Chronos-2 on Apple Silicon: Real Inference Numbers with MLX
Measured inference performance, quantization accuracy, and fine-tuning for Chronos-2 running natively on M-series chips with MLX.
Chronos-2 is a 120-million-parameter encoder-only time series foundation model from Amazon that predicts distributions over future values using a patched encoder and quantile output head. It runs well on CPU. It also runs well on Apple Silicon GPU — but the path from "install MLX" to "actually faster than CPU" is not obvious, because the two runtimes have fundamentally different performance profiles at small batch sizes.
This post covers a concrete implementation: mlx-chronos2, an MLX inference backend for Chronos-2. We include real benchmark numbers from an M4 Max, quantization accuracy on held-out series, and a walkthrough of the fine-tuning stack including LoRA, QLoRA, and adapter fusion. No simulated results.
If you want to understand why running TSFMs locally on Apple Silicon is a different problem than running them on a cloud GPU, the Metal dispatch story is the key piece.
#Installation and basic usage
pip install mlx-chronos2
The import path is chronos2_mlx, matching the package layout convention used by mlx-lm and other MLX ecosystem projects:
import numpy as np
import mlx.core as mx
from chronos2_mlx import Chronos2MLXPipeline
pipe = Chronos2MLXPipeline.from_pretrained("amazon/chronos-2")
context = mx.array(np.random.standard_normal((1, 512)).astype(np.float32))
quantiles = pipe.predict(context, prediction_length=24)
mx.eval(quantiles)
q_levels = np.array(pipe.model.quantiles.astype(mx.float32))
median = np.array(quantiles[0, np.argmin(np.abs(q_levels - 0.5))].astype(mx.float32))
The pipeline loads weights from HuggingFace Hub, maps them to MLX arrays, and returns predictions in [batch, num_quantiles, horizon] layout. Chronos-2's default quantile levels are 21 values from 0.01 to 0.99.

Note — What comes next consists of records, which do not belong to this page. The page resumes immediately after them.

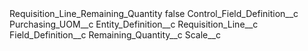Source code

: <?xml version="1.0" encoding="UTF-8"?>
<CustomMetadata xmlns="http://soap.sforce.com/2006/04/metadata" xmlns:xsi="http://www.w3.org/2001/XMLSchema-instance" xmlns:xsd="http://www.w3.org/2001/XMLSchema">
    <label>Requisition_Line_Remaining_Quantity</label>
    <protected>false</protected>
    <values>
        <field>Control_Field_Definition__c</field>
        <value xsi:type="xsd:string">Purchasing_UOM__c</value>
    </values>
    <values>
        <field>Entity_Definition__c</field>
        <value xsi:type="xsd:string">Requisition_Line__c</value>
    </values>
    <values>
        <field>Field_Definition__c</field>
        <value xsi:type="xsd:string">Remaining_Quantity__c</value>
    </values>
    <values>
        <field>Scale__c</field>
        <value xsi:nil="true"/>
    </values>
</CustomMetadata>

#Why Apple Silicon needs a separate backend
MLX is not a drop-in PyTorch wrapper. It is a lazy array framework designed specifically for the Apple Silicon unified memory architecture, where CPU and GPU share physical memory. Operations run on the Metal GPU by default. Evaluation is deferred until you call mx.eval() or access a concrete value.

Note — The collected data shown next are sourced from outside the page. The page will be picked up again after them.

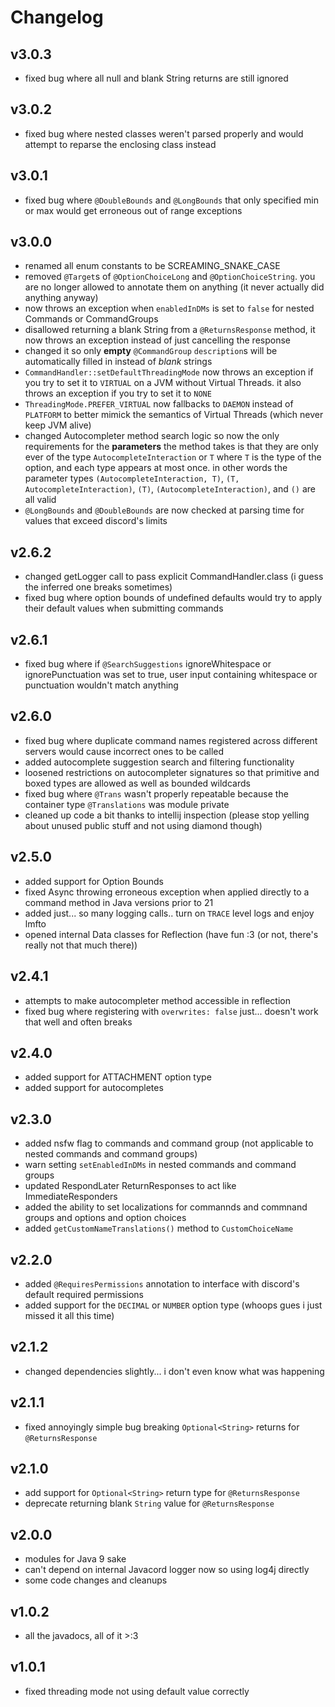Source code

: # Changelog

## v3.0.3
- fixed bug where all null and blank String returns are still ignored

## v3.0.2
- fixed bug where nested classes weren't parsed properly and would attempt to reparse the enclosing class instead

## v3.0.1
- fixed bug where `@DoubleBounds` and `@LongBounds` that only specified min or max would get erroneous out of range exceptions

## v3.0.0
- renamed all enum constants to be SCREAMING_SNAKE_CASE
- removed `@Target`s of `@OptionChoiceLong` and `@OptionChoiceString`. you are no longer allowed to annotate them on anything (it never actually did anything anyway)
- now throws an exception when `enabledInDMs` is set to `false` for nested Commands or CommandGroups
- disallowed returning a blank String from a `@ReturnsResponse` method, it now throws an exception instead of just cancelling the response
- changed it so only **empty** `@CommandGroup` `description`s will be automatically filled in instead of *blank* strings
- `CommandHandler::setDefaultThreadingMode` now throws an exception if you try to set it to `VIRTUAL` on a JVM without Virtual Threads. it also throws an exception if you try to set it to `NONE`
- `ThreadingMode.PREFER_VIRTUAL` now fallbacks to `DAEMON` instead of `PLATFORM` to better mimick the semantics of Virtual Threads (which never keep JVM alive)
- changed Autocompleter method search logic so now the only requirements for the **parameters** the method takes is that they are only ever of the type `AutocompleteInteraction` or `T` where `T` is the type of the option, and each type appears at most once. in other words the parameter types `(AutocompleteInteraction, T)`, `(T, AutocompleteInteraction)`, `(T)`, `(AutocompleteInteraction)`, and `()` are all valid
- `@LongBounds` and `@DoubleBounds` are now checked at parsing time for values that exceed discord's limits

## v2.6.2
- changed getLogger call to pass explicit CommandHandler.class (i guess the inferred one breaks sometimes)
- fixed bug where option bounds of undefined defaults would try to apply their default values when submitting commands

## v2.6.1
- fixed bug where if `@SearchSuggestions` ignoreWhitespace or ignorePunctuation was set to true, user input containing whitespace or punctuation wouldn't match anything

## v2.6.0
- fixed bug where duplicate command names registered across different servers would cause incorrect ones to be called
- added autocomplete suggestion search and filtering functionality
- loosened restrictions on autocompleter signatures so that primitive and boxed types are allowed as well as bounded wildcards
- fixed bug where `@Trans` wasn't properly repeatable because the container type `@Translations` was module private
- cleaned up code a bit thanks to intellij inspection (please stop yelling about unused public stuff and not using diamond though)

## v2.5.0
- added support for Option Bounds
- fixed Async throwing erroneous exception when applied directly to a command method in Java versions prior to 21
- added just... so many logging calls.. turn on `TRACE` level logs and enjoy lmfto
- opened internal Data classes for Reflection (have fun :3 (or not, there's really not that much there))

## v2.4.1
- attempts to make autocompleter method accessible in reflection
- fixed bug where registering with `overwrites: false` just... doesn't work that well and often breaks

## v2.4.0
- added support for ATTACHMENT option type
- added support for autocompletes

## v2.3.0
- added nsfw flag to commands and command group (not applicable to nested commands and command groups)
- warn setting `setEnabledInDMs` in nested commands and command groups
- updated RespondLater ReturnResponses to act like ImmediateResponders
- added the ability to set localizations for commannds and commnand groups and options and option choices
- added `getCustomNameTranslations()` method to `CustomChoiceName`

## v2.2.0
- added `@RequiresPermissions` annotation to interface with discord's default required permissions
- added support for the `DECIMAL` or `NUMBER` option type (whoops gues i just missed it all this time)

## v2.1.2
- changed dependencies slightly... i don't even know what was happening

## v2.1.1
- fixed annoyingly simple bug breaking `Optional<String>` returns for `@ReturnsResponse`

## v2.1.0
- add support for `Optional<String>` return type for `@ReturnsResponse`
- deprecate returning blank `String` value for `@ReturnsResponse`

## v2.0.0
- modules for Java 9 sake
- can't depend on internal Javacord logger now so using log4j directly
- some code changes and cleanups

## v1.0.2
- all the javadocs, all of it >:3

## v1.0.1
- fixed threading mode not using default value correctly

For large language models, this architecture is well understood: unified memory eliminates the PCIe bottleneck that limits GPU throughput on discrete-GPU machines. Load a 7B model in float16 and the full 14 GB sits in the same pool that both CPU and GPU can address without transfer overhead.
For time series foundation models like Chronos-2, the situation is more nuanced. The model is only 120M parameters. Its forward pass is 12 transformer layers, each with two attention modules (time attention and group attention) and two feed-forward layers. Counting matmuls: roughly 120 significant matrix multiplications per forward pass. This is where the Metal kernel dispatch problem appears.
#The Metal dispatch bottleneck
Every Metal GPU operation requires dispatching a kernel — encoding it into a command buffer, committing the buffer, and waiting for the GPU to schedule and execute it. On current M-series hardware, this round-trip costs approximately 1 millisecond per kernel launch when kernels are dispatched individually.
At 120 matmuls per Chronos-2 forward pass, dispatching each independently means roughly 120ms of overhead — before any actual compute. For a single short context window, the actual matrix math takes microseconds. The dispatch cost completely dominates.
PyTorch on Apple Silicon does not use Metal by default. It uses Apple's Accelerate framework through AMX (Apple Matrix Extensions), a dedicated hardware block for matrix operations that runs on the CPU performance cores with near-zero dispatch overhead. For small matrices at batch=1, Accelerate is extremely fast: a single small gemm takes ~0.03ms including all overhead, versus ~1ms for Metal dispatch.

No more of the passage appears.